__Task to complete__: A complete response lists each line of the data below that includes the word "with".

__The data__:
────────────────────

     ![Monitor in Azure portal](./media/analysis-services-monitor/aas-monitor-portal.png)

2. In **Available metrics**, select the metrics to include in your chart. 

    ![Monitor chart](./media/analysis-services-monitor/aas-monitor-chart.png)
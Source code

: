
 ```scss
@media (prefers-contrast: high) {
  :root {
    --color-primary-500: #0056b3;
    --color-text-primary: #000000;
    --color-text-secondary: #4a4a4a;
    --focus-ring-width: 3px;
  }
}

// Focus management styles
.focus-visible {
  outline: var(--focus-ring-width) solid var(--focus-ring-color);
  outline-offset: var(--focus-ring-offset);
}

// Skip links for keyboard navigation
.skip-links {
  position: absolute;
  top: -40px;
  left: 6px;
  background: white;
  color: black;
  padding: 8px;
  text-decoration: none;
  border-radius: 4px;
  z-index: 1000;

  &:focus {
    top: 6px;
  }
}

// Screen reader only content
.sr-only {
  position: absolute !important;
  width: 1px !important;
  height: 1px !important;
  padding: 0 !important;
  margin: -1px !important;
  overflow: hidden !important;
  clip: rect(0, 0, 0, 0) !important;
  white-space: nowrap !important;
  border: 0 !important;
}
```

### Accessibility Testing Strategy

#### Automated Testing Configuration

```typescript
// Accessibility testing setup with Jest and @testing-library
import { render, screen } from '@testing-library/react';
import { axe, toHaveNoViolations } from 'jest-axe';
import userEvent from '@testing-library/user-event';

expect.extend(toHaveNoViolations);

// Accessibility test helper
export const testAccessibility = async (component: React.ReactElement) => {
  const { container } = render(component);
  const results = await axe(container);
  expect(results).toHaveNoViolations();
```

────────────────────

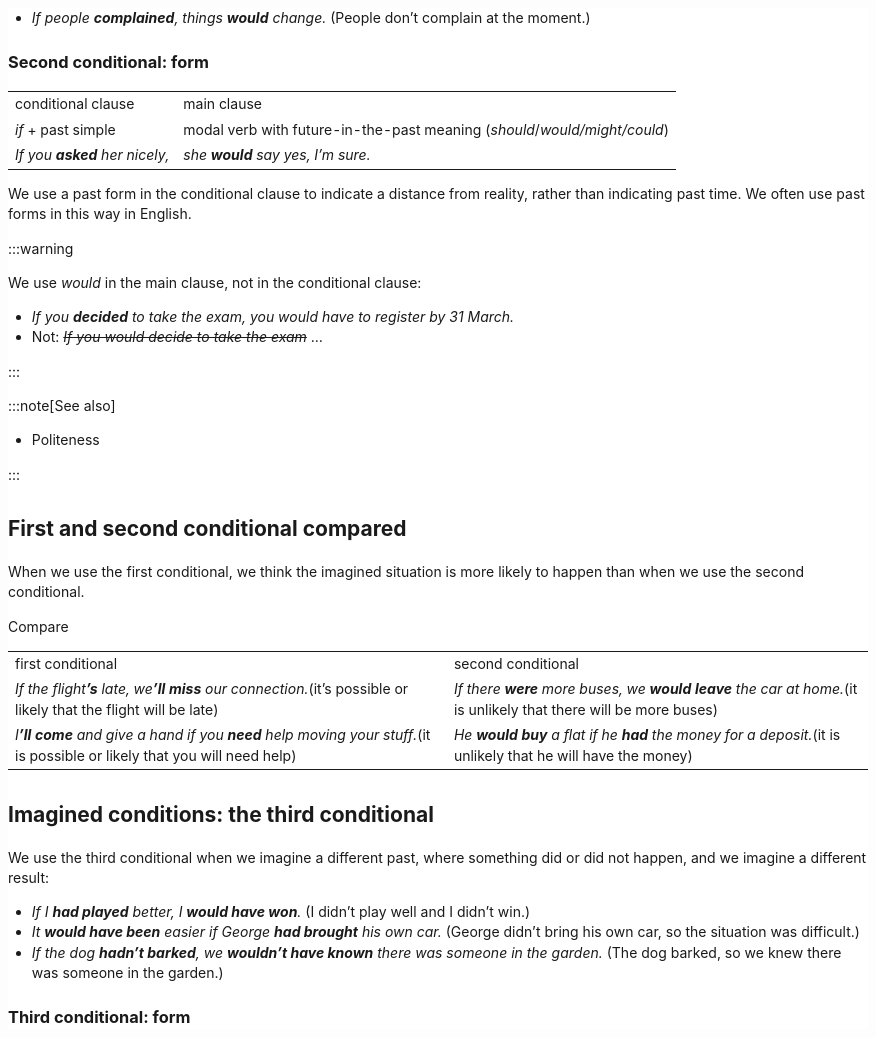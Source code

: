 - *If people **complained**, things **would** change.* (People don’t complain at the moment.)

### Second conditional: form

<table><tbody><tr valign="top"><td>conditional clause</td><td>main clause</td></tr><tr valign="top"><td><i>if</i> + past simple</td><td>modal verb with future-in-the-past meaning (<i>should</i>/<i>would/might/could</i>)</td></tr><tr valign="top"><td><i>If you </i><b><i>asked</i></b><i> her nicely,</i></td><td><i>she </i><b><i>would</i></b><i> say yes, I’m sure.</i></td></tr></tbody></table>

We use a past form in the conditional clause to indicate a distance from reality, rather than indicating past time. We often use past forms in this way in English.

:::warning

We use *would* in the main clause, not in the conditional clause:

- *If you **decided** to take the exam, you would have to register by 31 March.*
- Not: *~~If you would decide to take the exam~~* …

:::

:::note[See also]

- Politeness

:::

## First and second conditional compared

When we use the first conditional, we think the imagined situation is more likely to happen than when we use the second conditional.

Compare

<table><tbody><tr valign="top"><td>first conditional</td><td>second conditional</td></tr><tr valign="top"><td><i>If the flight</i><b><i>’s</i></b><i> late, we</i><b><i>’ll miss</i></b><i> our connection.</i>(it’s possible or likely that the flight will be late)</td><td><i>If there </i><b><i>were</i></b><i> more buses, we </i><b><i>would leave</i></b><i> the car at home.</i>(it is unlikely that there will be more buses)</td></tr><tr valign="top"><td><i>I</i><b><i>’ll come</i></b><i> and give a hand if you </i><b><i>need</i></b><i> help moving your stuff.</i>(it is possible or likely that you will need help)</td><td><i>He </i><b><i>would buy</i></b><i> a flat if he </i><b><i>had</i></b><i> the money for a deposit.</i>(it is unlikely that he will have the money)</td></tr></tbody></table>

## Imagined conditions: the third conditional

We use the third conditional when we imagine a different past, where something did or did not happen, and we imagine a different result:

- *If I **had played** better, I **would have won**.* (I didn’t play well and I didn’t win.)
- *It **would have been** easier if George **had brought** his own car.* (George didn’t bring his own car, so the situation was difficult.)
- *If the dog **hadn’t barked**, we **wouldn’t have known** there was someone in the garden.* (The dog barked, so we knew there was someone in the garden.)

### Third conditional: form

────────────────────

__Answer to this problem__:
// Accessibility testing setup with Jest and @testing-library
<table><tbody><tr valign="top"><td>conditional clause</td><td>main clause</td></tr><tr valign="top"><td><i>if</i> + past simple</td><td>modal verb with future-in-the-past meaning (<i>should</i>/<i>would/might/could</i>)</td></tr><tr valign="top"><td><i>If you </i><b><i>asked</i></b><i> her nicely,</i></td><td><i>she </i><b><i>would</i></b><i> say yes, I’m sure.</i></td></tr></tbody></table>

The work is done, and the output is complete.